Uma pilha de machetes utilizados pelos tutsis para abater os hutus. Os machetes eram uma ferramenta agrícola comum, e uma forma relativamente barata e eficaz de matar. A natureza dos machetes utilizados para matar os hutus, é uma prova da natureza horrivelmente pessoal do genocídio ruandês.
A Sombra do Colonialismo
Embora globalmente generalizado, o conflito étnico tem sido particularmente prevalecente na África. A generalização do conflito étnico nesta região deve-se aos efeitos prolongados do domínio colonial. No que é agora conhecido como “A luta por África”, as potências coloniais dividiram a África e subsequentemente remodelaram o território político que constitui os estados africanos (Griffiths 207). A questão da reorganização regional tem sido ainda mais complicada pela implementação colonial do domínio indirecto. O governo indirecto foi um método utilizado pelas potências coloniais para controlar as regiões/reinos de África. Criado por Sir Frederick Lugard, o governo indirecto era um “sistema administrativo no qual as potências coloniais utilizavam os líderes e instituições tradicionais africanos para governar e administrar” (Meert, Colonial Violence Leture). Embora o governo indirecto parecesse inicialmente uma forma inócua de governo, a população africana logo descobriu a natureza insidiosa de tal sistema. No ensaio, Reconsiderando a Regra Indirecta: O exemplo nigeriano, o autor Obaro Ikime explica o perigo de um governo indireto dizendo: “Uma das maiores objeções que algumas pessoas vêem ao aceitar o sistema de mandado de captura como um sistema de governo indireto é que os mandados de captura nomeados pelos britânicos não representavam a autoridade tradicional do povo da área e como tal não eram mais do que criaturas artificiais da administração britânica” (422). O verdadeiro perigo do domínio indirecto reside na mistura de grupos étnicos tradicionalmente ligados a certas áreas de terra.
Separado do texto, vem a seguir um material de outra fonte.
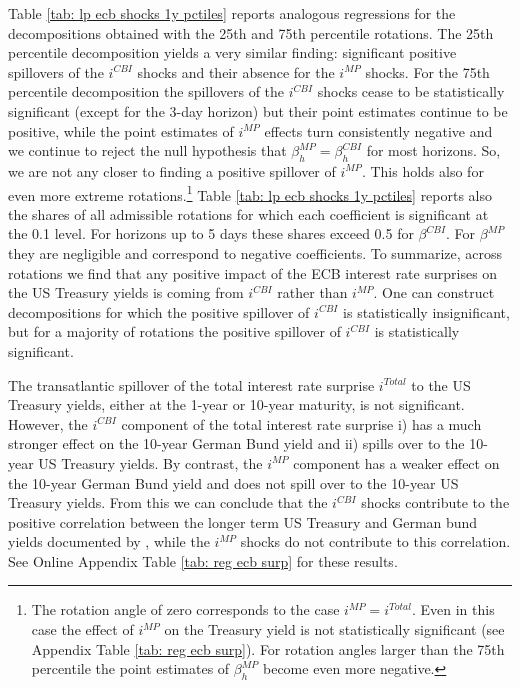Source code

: \documentclass[a4paper,12pt]{article}
\begin{document}
Table \ref{tab: lp ecb shocks 1y pctiles} reports analogous regressions for the decompositions obtained with the 25th and 75th percentile rotations. The 25th percentile decomposition yields a very similar finding: significant positive spillovers of the $i^{CBI}$ shocks
and their absence for the $i^{MP}$ shocks. For the 75th percentile decomposition the spillovers
of the $i^{CBI}$ shocks cease to be statistically significant (except for the 3-day horizon)
but their point estimates continue to be positive, while the point estimates of $i^{MP}$
effects turn consistently negative and we continue to reject the null hypothesis that $\beta^{MP}_h=\beta^{CBI}_h$ for most horizons. So, we are not any closer to finding a positive spillover of $i^{MP}$. This holds also for even more extreme rotations.\footnote{The rotation angle of zero corresponds to the case $i^{MP}=i^{Total}$. Even in this case the effect of $i^{MP}$ on the Treasury yield is not statistically significant (see Appendix Table \ref{tab: reg ecb surp}).
For rotation angles larger than the 75th percentile the point estimates of $\beta_h^{MP}$ become even more negative.} 
Table \ref{tab: lp ecb shocks 1y pctiles} reports also the shares of all admissible rotations for which each coefficient is significant at the 0.1 level. For horizons up to 5 days these shares exceed 0.5 for $\beta^{CBI}$. For $\beta^{MP}$ they are negligible and correspond to negative coefficients.
To summarize, across rotations we find that any positive impact of the ECB interest rate surprises on the US Treasury yields is coming from $i^{CBI}$ rather than $i^{MP}$. One can construct decompositions for which the positive spillover of $i^{CBI}$ is statistically insignificant, but for a majority of rotations the positive spillover of $i^{CBI}$ is statistically significant.


The transatlantic spillover of the total interest rate surprise $i^{Total}$ to the US Treasury yields, either at the 1-year or 10-year maturity, is not significant. However, the $i^{CBI}$ component of the total interest rate surprise
i) has a much stronger effect on the 10-year German Bund yield and ii) spills over to the 10-year US Treasury yields. By contrast, the $i^{MP}$ component has a weaker effect on the 10-year German Bund yield and does not spill over to the 10-year US Treasury yields.
From this we can conclude that the $i^{CBI}$ shocks contribute to the positive correlation between the longer term US Treasury and German bund yields documented by \cite{Curcuru_etal_2018}, while the $i^{MP}$ shocks do not contribute to this correlation.
See Online Appendix Table \ref{tab: reg ecb surp} for these results.
\end{document}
Além disso, os governos minoritários corruptos (minoria étnica) muitas vezes maltrataram e exploraram a sua população com base na etnicidade dos seus súbditos.
As Repercussões
Sadly, a África é um continente que tem sido continuamente atormentado pelos efeitos dos conflitos étnicos (guerra civil, genocídio). Desde o conflito entre os Igbo do sul e os Hausa do norte, na Guerra de Biafra, até às limpezas étnicas no Darfur e no Ruanda, a África tem sofrido tremendamente como resultado da discórdia étnica. A Guerra de Biafra, também conhecida como Guerra Civil Nigeriana, é um exemplo educativo quando se estuda o conflito étnico africano. A Guerra de Biafra começou pouco depois de a Nigéria conquistar a independência da Grã-Bretanha e, como jovem nação inexperiente, a divisão do conflito étnico logo engolfou o país nascente.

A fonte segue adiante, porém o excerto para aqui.